To go back a bit further in time, the restaurant at the Old Towne Inn gives you an old-school glimpse into Wisconsin’s supper club culture, complete with a sprawling salad bar, prime rib specials and endless Friday fish fries. Begin your meal with a Wisconsin classic, the Brandy Old-Fashioned, and polish it off with their trademark Pink Squirrel, an Amaretto-infused ice cream dessert drink named after a pregnant scud imitation. Drinks are strong, so plan accordingly.
The beer also comes in classic and modern flavors. You can fill your cooler with days-of-yore macrobrews like LaCrosse or Lost Lake, or sample craft beers from the Driftless Brewing Company at places like Dave's Pizza and Pub.
Once you get out of town and into trout country, keep your eyes peeled for hand-scrawled signs directing you to Amish bakeries on Friday and Saturdays (Sunday you’ve got no excuse but to fish). Like the better trout water, these tend to exist off the beaten path. Bring cash, and your own coffee.
Lastly, if you’re looking to fill the cooler with some healthy food to eat during the day, the Viroqua People’s Food Co-op has both a hot and cold food bar of local, organic produce and fresh roasted coffee.
Other things to do
If you're in for a longer stay and want to check out what else this part of the Driftless has to offer, there’s hiking and some striking high-country vistas to be had at Wildcat Mountain State Park (which, unsurprisingly, also happens to be surrounded by good trout water). And if you’re looking for a WWI-era hog scale or maybe just an unusual shopping experience, the Trail’s End store, known to locals as the “Amish Walmart,” is worth a visit just to browse around, provided your car can make it up the hill (somehow the horses can). As with the Amish bakeries, hours of operation are limited to Fridays and Saturdays.
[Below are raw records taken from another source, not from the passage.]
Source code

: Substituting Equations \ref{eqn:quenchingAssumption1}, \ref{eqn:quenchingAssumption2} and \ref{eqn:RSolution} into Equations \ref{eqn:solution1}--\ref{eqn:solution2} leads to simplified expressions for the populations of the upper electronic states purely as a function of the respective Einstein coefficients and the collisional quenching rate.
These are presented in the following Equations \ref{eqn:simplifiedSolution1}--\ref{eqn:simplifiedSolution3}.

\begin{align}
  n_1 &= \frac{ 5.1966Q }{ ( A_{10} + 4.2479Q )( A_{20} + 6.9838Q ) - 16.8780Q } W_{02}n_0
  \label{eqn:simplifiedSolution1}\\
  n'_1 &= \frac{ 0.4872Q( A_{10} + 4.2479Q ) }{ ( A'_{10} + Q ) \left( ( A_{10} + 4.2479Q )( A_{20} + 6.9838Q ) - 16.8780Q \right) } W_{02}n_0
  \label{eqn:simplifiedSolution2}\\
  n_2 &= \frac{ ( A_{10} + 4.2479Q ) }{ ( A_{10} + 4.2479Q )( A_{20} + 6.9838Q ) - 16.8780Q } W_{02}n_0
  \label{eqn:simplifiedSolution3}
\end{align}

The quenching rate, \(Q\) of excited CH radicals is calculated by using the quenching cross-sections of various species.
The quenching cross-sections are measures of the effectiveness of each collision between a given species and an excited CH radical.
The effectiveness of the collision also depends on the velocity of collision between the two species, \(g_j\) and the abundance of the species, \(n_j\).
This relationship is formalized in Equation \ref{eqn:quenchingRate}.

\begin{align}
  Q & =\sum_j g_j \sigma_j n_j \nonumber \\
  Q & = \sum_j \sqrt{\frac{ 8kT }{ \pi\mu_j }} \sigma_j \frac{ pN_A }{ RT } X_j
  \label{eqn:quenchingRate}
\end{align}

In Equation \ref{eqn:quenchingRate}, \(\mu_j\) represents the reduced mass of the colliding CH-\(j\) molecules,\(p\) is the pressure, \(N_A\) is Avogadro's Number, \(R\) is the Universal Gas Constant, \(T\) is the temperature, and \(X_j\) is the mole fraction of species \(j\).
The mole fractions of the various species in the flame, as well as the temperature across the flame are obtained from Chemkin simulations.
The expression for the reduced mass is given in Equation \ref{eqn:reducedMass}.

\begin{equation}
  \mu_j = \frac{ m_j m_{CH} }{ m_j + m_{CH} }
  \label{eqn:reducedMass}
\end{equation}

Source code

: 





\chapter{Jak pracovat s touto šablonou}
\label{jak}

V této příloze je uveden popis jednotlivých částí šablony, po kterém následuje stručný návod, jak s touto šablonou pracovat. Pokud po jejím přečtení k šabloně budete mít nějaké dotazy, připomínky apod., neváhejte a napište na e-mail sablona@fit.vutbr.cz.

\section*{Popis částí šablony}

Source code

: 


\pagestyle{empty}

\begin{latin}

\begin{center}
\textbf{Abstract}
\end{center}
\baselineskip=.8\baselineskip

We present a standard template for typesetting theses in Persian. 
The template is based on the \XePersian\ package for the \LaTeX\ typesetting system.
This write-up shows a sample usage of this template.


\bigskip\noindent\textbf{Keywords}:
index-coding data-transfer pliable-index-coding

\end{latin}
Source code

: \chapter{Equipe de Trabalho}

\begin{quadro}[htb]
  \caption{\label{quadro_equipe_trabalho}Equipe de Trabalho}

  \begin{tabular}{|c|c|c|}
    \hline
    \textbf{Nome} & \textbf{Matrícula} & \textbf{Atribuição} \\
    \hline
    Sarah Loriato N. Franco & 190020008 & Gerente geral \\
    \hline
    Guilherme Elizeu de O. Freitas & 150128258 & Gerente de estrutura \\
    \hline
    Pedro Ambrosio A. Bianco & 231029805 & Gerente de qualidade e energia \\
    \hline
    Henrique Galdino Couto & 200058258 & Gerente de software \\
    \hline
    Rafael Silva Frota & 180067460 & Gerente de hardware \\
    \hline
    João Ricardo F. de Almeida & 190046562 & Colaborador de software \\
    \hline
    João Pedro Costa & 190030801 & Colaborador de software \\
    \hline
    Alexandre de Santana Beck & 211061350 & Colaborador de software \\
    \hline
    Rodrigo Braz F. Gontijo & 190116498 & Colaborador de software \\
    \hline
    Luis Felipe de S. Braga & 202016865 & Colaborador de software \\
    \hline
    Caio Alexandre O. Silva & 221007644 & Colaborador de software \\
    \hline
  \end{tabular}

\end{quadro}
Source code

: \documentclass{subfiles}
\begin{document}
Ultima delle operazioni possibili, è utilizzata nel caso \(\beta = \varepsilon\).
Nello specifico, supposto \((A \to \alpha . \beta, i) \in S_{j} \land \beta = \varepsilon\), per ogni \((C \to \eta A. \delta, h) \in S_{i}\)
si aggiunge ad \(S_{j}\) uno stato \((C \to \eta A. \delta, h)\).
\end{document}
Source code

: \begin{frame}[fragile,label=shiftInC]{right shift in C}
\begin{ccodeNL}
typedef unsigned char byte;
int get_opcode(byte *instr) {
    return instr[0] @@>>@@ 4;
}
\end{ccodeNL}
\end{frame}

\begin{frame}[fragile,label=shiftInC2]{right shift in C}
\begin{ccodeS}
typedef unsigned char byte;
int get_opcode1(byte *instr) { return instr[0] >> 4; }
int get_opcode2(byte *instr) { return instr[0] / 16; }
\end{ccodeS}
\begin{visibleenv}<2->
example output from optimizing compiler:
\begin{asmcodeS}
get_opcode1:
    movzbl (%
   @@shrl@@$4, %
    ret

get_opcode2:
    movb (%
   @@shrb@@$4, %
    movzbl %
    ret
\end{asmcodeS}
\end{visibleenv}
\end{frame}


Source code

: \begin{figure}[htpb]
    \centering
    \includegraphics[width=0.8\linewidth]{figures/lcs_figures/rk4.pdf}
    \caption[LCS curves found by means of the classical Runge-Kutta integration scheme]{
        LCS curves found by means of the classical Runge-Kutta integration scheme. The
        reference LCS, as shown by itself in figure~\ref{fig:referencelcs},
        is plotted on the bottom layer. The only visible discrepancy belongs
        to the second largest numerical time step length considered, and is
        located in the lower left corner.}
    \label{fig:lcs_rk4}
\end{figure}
Last but not least, as a writer I’d be remiss not to recommend a visit to Driftless Books and Music, a self-proclaimed slow-media emporium that takes up every inch of an old tobacco warehouse. It's quite possibly the biggest used bookstore you've ever seen. And everything in it pairs well with an after-river beer.
And there you have it. With a milder-than-usual winter predicted, you officially have no excuse to let your casting skills deteriorate before spring. Instead, bust out the four weight, the snow shoes, the hot thermos of buttered rum. There’s a whole lot of trout in them thar hills, and you’ve now got the whole winter to chase them.